As if on cue, our connection began to break up. The sports car did a little fake to the left, then roared on ahead. Margo was burbling on the phone and I almost lost her, but we got clear as I passed the railroad yards.
“What were you saying?”
“I was saying please come over tonight. I don’t care how late it is.”
“Or early?”
“Either way. This is where my fantasies of you holding down a nice job as a shoe salesman start to kick in.”
“I’ll be fine.”
“Don’t make promises you can’t keep.”
“Listen,” I said, “how was your pop star today, anyway?”
“Are you trying to change the subject?”
“I am.”
“My pop star had an ego the size of the Plaza hotel.”
“Is that where you interviewed him?”
“Yes.”
“But if his ego was the size of the Plaza hotel, and you were interviewing him in -”
“Hey. I don’t want the last thing I hear from you to be a stupid joke.”
“It’s not the last thing,” I said.
“But it was going to be a stupid joke, right?”
“That’s in the ear of the beholder.”
“Tell me you love me, then hang up.”
“I love you,” I said.
There was a pause. “Really?”
I hung up.
FORT PETERSEN AT NIGHT LOOKED PRETTY MUCH LIKE FORT PETERSEN during the day, except darker, and most of the shops had been replaced by iron gates. A couple of teenagers darted in front of my car in the middle of the block. One of them turned in my direction and made a pistol with his fingers. I held my fire.
The Ninety-fifth precinct house was a block off Culver. I pulled into one of the slots reserved for the local crime fighters and went inside. The old guy at the front desk studied my PI license as if it were an unusually well-written piece of pornography. If he had moved it any closer to his nose, he might have accidentally licked it.
“Who’s your duty officer?” I asked when he finally handed my wallet back to me.
“Captain Kersauson.”
“I’d like to see him.”
The old guy picked up his phone. “What should I tell him it’s about?”
“You shouldn’t tell him it’s about anything. I’ll do that.”
He paused a moment, eyeing me, then dialed a number. “Captain? It’s Ross. There’s a gentleman out here wants to see you.” He cupped the mouthpiece and gave me a wink. “You see how I called you a gentleman? Even though you’re uppity?” He went back to the phone. “No, Captain, he didn’t. He’s a private investigator from Manhattan.” He listened, then cupped the phone again. “The captain wants to know if you’re Dick Tracy.”
“I should have such a jaw.”
Back to the phone. “No, Captain, he’s not. But he looks harmless enough to me… Uh-huh. Okay.” He hung up the phone. “Captain Kersauson will see you now. Through that door, take a left, then twenty feet, take a right.”
“Sorry about the uppity.”
He waved me on. I twisted the doorknob and walked right into the door. The old guy chuckled under his breath as he pushed the buzzer.

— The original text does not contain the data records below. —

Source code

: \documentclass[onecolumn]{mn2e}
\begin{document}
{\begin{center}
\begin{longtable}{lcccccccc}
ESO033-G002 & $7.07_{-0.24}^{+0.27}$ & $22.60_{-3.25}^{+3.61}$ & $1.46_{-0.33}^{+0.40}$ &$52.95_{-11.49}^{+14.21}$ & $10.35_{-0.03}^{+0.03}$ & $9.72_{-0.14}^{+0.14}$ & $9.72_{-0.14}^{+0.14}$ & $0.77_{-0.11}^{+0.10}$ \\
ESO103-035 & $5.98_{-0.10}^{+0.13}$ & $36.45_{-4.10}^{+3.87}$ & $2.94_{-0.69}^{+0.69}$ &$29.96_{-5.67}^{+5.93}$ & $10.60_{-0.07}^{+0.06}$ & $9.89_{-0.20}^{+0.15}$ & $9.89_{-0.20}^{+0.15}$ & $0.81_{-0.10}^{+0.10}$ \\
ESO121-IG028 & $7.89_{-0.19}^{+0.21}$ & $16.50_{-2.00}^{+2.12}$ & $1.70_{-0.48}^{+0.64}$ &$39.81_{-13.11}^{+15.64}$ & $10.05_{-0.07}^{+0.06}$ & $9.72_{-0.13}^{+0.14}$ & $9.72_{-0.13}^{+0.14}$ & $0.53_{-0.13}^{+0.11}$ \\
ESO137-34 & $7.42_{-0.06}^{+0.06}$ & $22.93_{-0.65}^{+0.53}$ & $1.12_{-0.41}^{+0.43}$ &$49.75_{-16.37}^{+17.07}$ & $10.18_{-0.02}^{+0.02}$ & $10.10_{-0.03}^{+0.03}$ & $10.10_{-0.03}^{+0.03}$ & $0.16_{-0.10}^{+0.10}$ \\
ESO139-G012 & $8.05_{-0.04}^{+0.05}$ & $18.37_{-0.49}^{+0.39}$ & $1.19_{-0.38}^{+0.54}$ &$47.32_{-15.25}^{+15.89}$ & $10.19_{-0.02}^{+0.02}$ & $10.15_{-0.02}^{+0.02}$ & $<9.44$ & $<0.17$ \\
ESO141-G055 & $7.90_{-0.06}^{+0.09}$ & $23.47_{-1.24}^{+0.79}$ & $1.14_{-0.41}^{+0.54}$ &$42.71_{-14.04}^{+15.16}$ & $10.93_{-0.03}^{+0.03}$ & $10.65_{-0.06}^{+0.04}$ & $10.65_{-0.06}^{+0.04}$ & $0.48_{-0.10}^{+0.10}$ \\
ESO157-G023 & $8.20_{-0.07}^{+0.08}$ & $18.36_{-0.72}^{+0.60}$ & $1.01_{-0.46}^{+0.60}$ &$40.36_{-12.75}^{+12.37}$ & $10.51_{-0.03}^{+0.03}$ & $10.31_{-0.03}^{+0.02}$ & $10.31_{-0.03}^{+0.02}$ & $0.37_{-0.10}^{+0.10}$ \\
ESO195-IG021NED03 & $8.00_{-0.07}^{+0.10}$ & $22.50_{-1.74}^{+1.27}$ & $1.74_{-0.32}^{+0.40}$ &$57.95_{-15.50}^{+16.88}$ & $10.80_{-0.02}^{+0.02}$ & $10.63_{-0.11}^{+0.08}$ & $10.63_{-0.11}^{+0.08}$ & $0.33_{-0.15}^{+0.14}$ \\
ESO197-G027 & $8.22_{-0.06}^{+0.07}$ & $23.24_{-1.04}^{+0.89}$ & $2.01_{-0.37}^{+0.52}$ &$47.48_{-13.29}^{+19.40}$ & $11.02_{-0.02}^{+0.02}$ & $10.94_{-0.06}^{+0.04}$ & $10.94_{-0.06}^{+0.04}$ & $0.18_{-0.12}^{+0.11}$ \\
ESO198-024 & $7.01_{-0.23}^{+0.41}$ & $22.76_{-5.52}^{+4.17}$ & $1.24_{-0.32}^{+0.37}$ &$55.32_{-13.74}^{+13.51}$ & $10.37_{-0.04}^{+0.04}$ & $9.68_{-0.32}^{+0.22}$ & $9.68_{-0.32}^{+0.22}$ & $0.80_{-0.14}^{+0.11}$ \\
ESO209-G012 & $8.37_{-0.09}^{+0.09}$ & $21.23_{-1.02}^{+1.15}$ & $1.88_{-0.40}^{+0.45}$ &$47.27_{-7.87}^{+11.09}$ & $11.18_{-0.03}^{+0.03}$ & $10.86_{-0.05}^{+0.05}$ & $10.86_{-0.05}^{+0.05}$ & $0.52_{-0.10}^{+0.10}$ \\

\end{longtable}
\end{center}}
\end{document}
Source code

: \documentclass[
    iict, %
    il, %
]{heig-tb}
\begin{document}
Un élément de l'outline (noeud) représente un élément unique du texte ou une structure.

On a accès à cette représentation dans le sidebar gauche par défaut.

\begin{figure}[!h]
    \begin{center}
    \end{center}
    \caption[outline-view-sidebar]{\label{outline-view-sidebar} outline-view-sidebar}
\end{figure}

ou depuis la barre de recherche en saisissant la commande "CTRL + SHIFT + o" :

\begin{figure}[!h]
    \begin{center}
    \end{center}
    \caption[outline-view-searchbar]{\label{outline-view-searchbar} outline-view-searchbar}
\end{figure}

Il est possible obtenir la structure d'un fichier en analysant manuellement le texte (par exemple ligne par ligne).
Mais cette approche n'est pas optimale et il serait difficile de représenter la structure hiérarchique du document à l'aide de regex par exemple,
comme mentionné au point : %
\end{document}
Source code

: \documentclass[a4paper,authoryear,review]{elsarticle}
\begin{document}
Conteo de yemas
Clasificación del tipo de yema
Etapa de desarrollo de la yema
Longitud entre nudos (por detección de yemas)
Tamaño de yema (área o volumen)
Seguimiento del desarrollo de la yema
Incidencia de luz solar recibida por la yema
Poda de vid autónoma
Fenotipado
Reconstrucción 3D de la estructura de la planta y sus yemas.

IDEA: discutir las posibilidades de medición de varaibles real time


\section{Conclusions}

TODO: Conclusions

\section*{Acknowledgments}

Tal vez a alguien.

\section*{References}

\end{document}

Kersauson was waiting at his office door. He had a large head decorated with a marine cut. He could have stood to drop about thirty pounds, but I didn’t plan to veer our conversation into the realm of personal upkeep. He was in his shirtsleeves and wearing his shoulder holster and gun, as if he were ready for a siege. I handed him my card. He barely gave it a glance. “What can I do for you?”
“I’m looking for prostitutes.”
“Is that so? What do you think this is, tourist information?”